Please copy the records exactly as they appear, with all pictures left out.

§ Data records:
<<<<

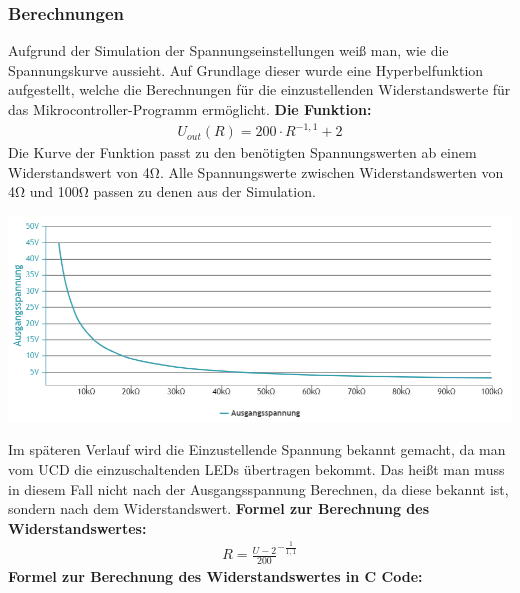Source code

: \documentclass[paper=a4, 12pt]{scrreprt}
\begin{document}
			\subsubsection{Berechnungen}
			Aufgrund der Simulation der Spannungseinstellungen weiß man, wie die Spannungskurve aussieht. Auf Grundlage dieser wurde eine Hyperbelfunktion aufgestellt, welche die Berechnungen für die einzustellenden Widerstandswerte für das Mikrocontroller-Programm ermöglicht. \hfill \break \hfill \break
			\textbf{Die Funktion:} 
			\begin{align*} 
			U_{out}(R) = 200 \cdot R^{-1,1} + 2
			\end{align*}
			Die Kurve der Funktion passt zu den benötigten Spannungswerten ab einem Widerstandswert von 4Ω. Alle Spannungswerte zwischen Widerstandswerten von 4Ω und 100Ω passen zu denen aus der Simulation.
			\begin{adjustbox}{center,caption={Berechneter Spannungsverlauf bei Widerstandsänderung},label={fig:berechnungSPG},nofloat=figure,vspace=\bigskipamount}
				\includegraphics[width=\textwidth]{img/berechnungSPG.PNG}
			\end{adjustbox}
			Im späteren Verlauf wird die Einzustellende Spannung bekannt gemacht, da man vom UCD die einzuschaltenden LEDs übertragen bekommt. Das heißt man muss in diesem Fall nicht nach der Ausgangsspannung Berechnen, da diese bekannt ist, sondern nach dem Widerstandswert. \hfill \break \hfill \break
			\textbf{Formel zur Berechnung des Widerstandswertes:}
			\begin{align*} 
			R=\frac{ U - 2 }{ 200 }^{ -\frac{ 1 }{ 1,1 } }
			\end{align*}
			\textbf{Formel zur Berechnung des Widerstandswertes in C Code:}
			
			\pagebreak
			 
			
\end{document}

>>>>

§ Solution to the problem:
Source code

: \documentclass[paper=a4, 12pt]{scrreprt}
\begin{document}
			\subsubsection{Berechnungen}
			Aufgrund der Simulation der Spannungseinstellungen weiß man, wie die Spannungskurve aussieht. Auf Grundlage dieser wurde eine Hyperbelfunktion aufgestellt, welche die Berechnungen für die einzustellenden Widerstandswerte für das Mikrocontroller-Programm ermöglicht. \hfill \break \hfill \break
			\textbf{Die Funktion:} 
			\begin{align*} 
			U_{out}(R) = 200 \cdot R^{-1,1} + 2
			\end{align*}
			Die Kurve der Funktion passt zu den benötigten Spannungswerten ab einem Widerstandswert von 4Ω. Alle Spannungswerte zwischen Widerstandswerten von 4Ω und 100Ω passen zu denen aus der Simulation.
			\begin{adjustbox}{center,caption={Berechneter Spannungsverlauf bei Widerstandsänderung},label={fig:berechnungSPG},nofloat=figure,vspace=\bigskipamount}
				\includegraphics[width=\textwidth]{img/berechnungSPG.PNG}
			\end{adjustbox}
			Im späteren Verlauf wird die Einzustellende Spannung bekannt gemacht, da man vom UCD die einzuschaltenden LEDs übertragen bekommt. Das heißt man muss in diesem Fall nicht nach der Ausgangsspannung Berechnen, da diese bekannt ist, sondern nach dem Widerstandswert. \hfill \break \hfill \break
			\textbf{Formel zur Berechnung des Widerstandswertes:}
			\begin{align*} 
			R=\frac{ U - 2 }{ 200 }^{ -\frac{ 1 }{ 1,1 } }
			\end{align*}
			\textbf{Formel zur Berechnung des Widerstandswertes in C Code:}
			
			\pagebreak
			 
			
\end{document}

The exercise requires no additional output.